BACKGROUND Metastatic brain melanoma is a deadly form of cancer with a high mortality rate and short overall survival. Immunotherapy with immune checkpoint inhibitors is the first treatment option for BRAF wild-type patients. Pregnancy is the exclusion criterion for immunotherapy and may promote the progression of melanoma. This report shows the long-lasting response of a patient with metastasis in multiple locations, including the brain, to immunotherapy and radiotherapy, who delivered 2 healthy boys during the disease.
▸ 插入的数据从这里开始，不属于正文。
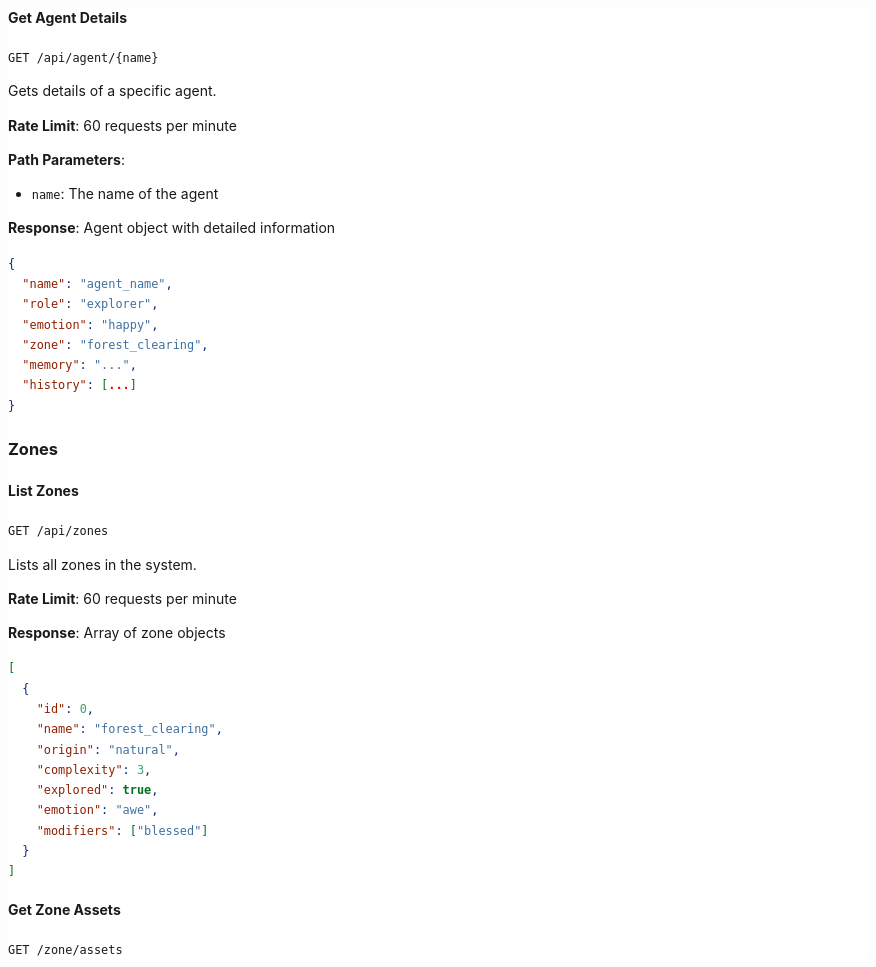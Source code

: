 #### Get Agent Details

```
GET /api/agent/{name}
```

Gets details of a specific agent.

**Rate Limit**: 60 requests per minute

**Path Parameters**:
- `name`: The name of the agent

**Response**: Agent object with detailed information
```json
{
  "name": "agent_name",
  "role": "explorer",
  "emotion": "happy",
  "zone": "forest_clearing",
  "memory": "...",
  "history": [...]
}
```

### Zones

#### List Zones

```
GET /api/zones
```

Lists all zones in the system.

**Rate Limit**: 60 requests per minute

**Response**: Array of zone objects
```json
[
  {
    "id": 0,
    "name": "forest_clearing",
    "origin": "natural",
    "complexity": 3,
    "explored": true,
    "emotion": "awe",
    "modifiers": ["blessed"]
  }
]
```

#### Get Zone Assets

```
GET /zone/assets
```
CASE REPORT A 39-year-old woman was diagnosed with BRAF(-)/NRAS(+) skin melanoma, pT2bN2aM0 (IIIB). Due to pregnancy, she did not receive adjuvant therapy. Upon delivery, the disease manifested with multiple extracranial and symptomatic brain metastasis. She was treated with whole-brain radiation and immunotherapy with ipilimumab and nivolumab followed by nivolumab. A partial response of the brain metastases and an extracranial complete response were observed. During the immunotherapy, she became pregnant and the therapy was discontinued. She was under regular medical surveillance, during which she delivered a healthy boy. The last CT scan and magnetic resonance brain examination showed a maintenance response for 43 months after initiation of immunotherapy and 31 months after therapy completion. CONCLUSIONS A long-lasting response to radiotherapy and interrupted immunotherapy is possible in the case of symptomatic metastatic brain melanoma developing during pregnancy, and healthy deliveries are possible despite the mother's progressive melanoma or exposure of the fetus to nivolumab (first trimester).

摘要

背景

转移性脑黑色素瘤是一种致命的癌症形式,死亡率高,总生存期短。免疫检查点抑制剂免疫疗法是BRAF野生型患者的首选治疗方案。妊娠是免疫疗法的排除标准,可能会促进黑色素瘤的进展。本报告展示了一名多处转移(包括脑部)的患者对免疫疗法和放射疗法产生的持久反应,该患者在患病期间产下了2名健康男婴。

病例报告

一名39岁女性被诊断为BRAF(-)/NRAS(+)皮肤黑色素瘤,pT2bN2aM0(IIIB期)。由于怀孕,她未接受辅助治疗。分娩后,疾病表现为多处颅外和有症状的脑转移。她接受了全脑放疗以及用伊匹木单抗和纳武单抗进行免疫治疗,随后单用纳武单抗。观察到脑转移灶部分缓解,颅外病灶完全缓解。免疫治疗期间,她怀孕了,治疗中断。她接受定期医学监测,在此期间产下一名健康男婴。最后一次CT扫描和脑部磁共振检查显示,免疫治疗开始后43个月以及治疗结束后31个月仍维持缓解状态。

结论

对于孕期发生的有症状转移性脑黑色素瘤,放疗和间断性免疫治疗可能产生持久反应,尽管母亲患有进展性黑色素瘤或胎儿在孕早期接触了纳武单抗,但仍有可能实现健康分娩。